[RFC] What would be difficult to make data models pluggable for making PostgreSQL a multi-model database?

From: "MauMau" <maumau307(at)gmail(dot)com>
To: "PostgreSQL Hackers" <pgsql-hackers(at)postgresql(dot)org>
Subject: [RFC] What would be difficult to make data models pluggable for making PostgreSQL a multi-model database?
Date: 2017-08-19 14:29:25
Message-ID: FC76AD8AE7C94E88BF94A37A2B28945E@tunaPC
Views: Raw Message | Whole Thread | Download mbox | Resend email
Thread:
Lists: pgsql-hackers

Hello,

Please forgive me for asking such a stupid and rough question.
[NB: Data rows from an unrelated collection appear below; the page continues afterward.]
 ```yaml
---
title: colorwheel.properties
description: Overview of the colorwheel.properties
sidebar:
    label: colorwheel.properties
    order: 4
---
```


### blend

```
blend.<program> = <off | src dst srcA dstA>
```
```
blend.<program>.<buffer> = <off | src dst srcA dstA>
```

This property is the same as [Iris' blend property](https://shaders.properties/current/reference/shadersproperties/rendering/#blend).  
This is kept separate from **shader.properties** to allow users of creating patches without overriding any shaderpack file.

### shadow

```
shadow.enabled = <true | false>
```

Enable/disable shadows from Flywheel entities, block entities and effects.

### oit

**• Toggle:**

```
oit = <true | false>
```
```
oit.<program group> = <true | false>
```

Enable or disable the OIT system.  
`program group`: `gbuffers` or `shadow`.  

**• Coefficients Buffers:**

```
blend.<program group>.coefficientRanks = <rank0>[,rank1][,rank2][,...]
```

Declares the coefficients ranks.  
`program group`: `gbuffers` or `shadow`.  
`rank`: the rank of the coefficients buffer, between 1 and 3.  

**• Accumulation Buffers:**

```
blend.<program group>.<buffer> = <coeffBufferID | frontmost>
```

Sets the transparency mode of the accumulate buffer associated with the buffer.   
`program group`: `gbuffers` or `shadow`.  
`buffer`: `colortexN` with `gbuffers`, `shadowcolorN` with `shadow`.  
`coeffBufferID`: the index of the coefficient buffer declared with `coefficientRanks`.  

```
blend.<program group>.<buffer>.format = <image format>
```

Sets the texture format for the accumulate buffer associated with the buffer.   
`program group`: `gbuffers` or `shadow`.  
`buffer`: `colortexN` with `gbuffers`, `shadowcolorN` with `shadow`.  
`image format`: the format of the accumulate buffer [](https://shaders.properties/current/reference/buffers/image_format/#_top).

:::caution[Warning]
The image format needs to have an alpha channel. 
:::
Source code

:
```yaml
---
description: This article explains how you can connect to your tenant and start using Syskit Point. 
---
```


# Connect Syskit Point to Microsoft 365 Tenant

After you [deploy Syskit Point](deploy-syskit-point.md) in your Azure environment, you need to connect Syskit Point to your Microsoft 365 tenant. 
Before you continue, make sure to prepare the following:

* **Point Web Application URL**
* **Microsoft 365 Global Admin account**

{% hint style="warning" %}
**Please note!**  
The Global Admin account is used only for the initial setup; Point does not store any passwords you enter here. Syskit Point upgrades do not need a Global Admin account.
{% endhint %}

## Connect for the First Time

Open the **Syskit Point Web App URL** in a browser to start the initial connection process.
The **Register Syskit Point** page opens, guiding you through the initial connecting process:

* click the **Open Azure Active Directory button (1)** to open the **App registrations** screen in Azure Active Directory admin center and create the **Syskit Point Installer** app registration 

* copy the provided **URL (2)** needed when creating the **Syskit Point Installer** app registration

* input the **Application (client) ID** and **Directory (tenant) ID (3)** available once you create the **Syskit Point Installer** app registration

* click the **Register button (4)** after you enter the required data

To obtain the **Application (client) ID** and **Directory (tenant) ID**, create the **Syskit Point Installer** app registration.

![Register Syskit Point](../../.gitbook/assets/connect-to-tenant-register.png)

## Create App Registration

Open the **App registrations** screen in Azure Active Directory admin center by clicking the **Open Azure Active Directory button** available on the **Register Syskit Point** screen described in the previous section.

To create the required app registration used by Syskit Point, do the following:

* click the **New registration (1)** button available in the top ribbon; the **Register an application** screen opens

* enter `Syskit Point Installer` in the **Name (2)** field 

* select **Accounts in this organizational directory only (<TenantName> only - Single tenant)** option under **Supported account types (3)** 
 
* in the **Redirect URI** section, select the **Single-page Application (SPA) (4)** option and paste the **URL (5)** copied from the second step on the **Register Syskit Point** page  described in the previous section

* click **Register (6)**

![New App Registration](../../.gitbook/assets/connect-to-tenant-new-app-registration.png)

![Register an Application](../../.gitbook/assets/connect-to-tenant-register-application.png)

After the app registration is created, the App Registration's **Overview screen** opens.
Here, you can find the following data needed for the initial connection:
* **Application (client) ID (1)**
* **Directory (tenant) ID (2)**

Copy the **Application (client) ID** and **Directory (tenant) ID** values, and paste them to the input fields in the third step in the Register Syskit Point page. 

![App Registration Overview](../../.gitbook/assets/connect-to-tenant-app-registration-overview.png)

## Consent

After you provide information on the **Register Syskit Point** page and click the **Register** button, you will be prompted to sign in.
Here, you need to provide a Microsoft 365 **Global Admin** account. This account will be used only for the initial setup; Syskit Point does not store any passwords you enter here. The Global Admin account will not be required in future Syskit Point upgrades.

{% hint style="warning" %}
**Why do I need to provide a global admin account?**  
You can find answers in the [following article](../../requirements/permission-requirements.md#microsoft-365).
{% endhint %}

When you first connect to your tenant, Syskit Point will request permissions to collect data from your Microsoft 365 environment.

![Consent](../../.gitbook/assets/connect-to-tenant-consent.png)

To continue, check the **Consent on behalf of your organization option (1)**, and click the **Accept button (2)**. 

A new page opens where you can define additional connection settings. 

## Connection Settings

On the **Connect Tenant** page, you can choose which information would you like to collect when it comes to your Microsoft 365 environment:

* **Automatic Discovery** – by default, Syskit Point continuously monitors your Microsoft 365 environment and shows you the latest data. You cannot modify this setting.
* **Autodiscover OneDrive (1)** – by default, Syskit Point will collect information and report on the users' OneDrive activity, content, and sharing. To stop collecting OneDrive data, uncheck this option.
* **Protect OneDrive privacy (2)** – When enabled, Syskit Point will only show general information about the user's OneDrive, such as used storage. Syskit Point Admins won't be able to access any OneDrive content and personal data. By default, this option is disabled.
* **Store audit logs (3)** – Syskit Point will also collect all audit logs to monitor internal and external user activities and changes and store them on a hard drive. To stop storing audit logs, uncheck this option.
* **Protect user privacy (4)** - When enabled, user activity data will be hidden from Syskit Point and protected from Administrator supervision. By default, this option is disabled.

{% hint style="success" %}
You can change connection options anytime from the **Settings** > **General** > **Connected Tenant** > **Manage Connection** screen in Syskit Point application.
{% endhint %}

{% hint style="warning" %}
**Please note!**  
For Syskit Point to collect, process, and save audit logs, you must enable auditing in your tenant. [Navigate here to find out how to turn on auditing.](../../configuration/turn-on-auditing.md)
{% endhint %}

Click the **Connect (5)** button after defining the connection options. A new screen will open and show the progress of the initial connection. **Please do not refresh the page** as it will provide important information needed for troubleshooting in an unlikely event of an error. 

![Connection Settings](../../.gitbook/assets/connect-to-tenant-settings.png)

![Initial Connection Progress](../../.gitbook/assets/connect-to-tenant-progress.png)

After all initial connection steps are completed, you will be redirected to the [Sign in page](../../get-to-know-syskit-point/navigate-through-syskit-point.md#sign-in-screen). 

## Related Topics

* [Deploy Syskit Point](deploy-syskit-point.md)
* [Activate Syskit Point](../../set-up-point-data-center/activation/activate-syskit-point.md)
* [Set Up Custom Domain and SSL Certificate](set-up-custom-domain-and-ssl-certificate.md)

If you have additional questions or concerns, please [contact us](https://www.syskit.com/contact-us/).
I'm thinking of making PostgreSQL a multi-model database by supporting
data models other than the current relational model. A data model
consists of a query language (e.g. SQL for relational model, Cypher
for graph model), a parser and analyzer to transform a query into a
query tree, a planner to transform the query tree into an execution
plan, an executor, and a storage engine.

To promote the data model development, I want to make data models
pluggable. The rough sketch is:

1) A data model developer implements the parser, analyzer,
transformer, planner, executor, and storage engine functions in a
shared library.

2) The DBA registers the data model.

CREATE QUERY LANGUAGE Cypher (
PARSER = <parser function>
);

CREATE DATA MODEL graph (
QUERY LANGUAGE = Cypher,
ANALYZER = <analyzer function>,
TRANSFORMER = <transformer function>,
PLANNER = <planner function>,
EXECUTOR = <executor function>,
STORAGE ENGINE = <storage engine function>,
);

CREATE REGION cypher_graph (
QUERY LANGUAGE = Cypher,
DATA MODEL = graph
);

The region is just a combination of a query language and a data model,
much like a locale is a combination of a language and a country. This
is because there may be multiple popular query languages for a data
model.

3) The application connects to the database, specifying a desired
region. The specified region's query language becomes the default
query language for the session.

The application can use the data of multiple data models in one query
by specifying another region and its query via in_region(). For
example, the following query combines the relational restaurant table
and a social graph to get the five chinese restaurants in Tokyo that
are most popular among friends of John and their friends.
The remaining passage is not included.